FIG. 1 is a schematic diagram showing the membrane structure of polyethylene hollow fibers used in the present invention, and FIG. 2 is a separation device showing an example of the present invention. 1...Microfibrils, 2...Nodules, 3...Strip-shaped micropores, 4...Microfibril aggregates, 5...・Outer cylinder, 6...
... Side pipe, 7 ... Outer lid, 8 ... Ring, 9 ... Adhesive, 10 ... Hollow fiber.

Claims (1)

[Claims for Utility Model Registration] 1. The fiber has a laminated structure in which micropores are interconnected from the inner wall surface to the outer wall surface of the hollow fiber, and the micropores are characterized by the following structure and have a porosity of 30 to 30. A separation device incorporating 9Qvo1% porous polyethylene hollow fibers. (1) It is a rectangular micropore formed by microfibrils arranged in the fiber length direction and nodules connected at almost right angles to the microfibrils. (2) The average thickness of the microfibrils is dM). and the average length IM) are dM = 0.02 to 0.3μ, 1M = 0.1 to 6.0μ, and (3) the average length of the knot in the fiber length direction is 1k.
) is 1 = 1.1 to 6.0μ, and (4) the average width (7■) and average length 1) of the strip-shaped micropores are dV/dM = 0.3 to 5IV. /dV=3
-50, and (5) the average pore diameter of micropores measured with a mercury porosimeter is 0.1 to 2μ. 2. Separation according to claim 1 of the utility model registration claim, in which a separation device incorporating hollow fibers has hollow fibers arranged in an outer cylinder having a side pipe, both ends fixed with adhesive, and an outer lid attached.
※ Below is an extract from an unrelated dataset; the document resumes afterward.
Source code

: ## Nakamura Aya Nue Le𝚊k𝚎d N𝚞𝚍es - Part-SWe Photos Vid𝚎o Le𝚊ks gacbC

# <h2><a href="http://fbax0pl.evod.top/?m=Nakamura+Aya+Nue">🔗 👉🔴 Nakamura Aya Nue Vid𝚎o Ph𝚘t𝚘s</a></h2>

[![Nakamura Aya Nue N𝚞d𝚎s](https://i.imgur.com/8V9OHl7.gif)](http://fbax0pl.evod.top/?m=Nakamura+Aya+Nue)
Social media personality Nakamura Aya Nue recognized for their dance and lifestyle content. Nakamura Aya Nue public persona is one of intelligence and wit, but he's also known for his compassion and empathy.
Device. 3. The separation device according to claim 1, which separates components in a gas or a liquid. 4. The separation device according to claim 3, wherein the liquid is a body fluid. 5. The separation device according to claim 4, wherein the body fluid is blood. 6. The separation device according to claim 5, which separates blood into a formed component and a liquid component.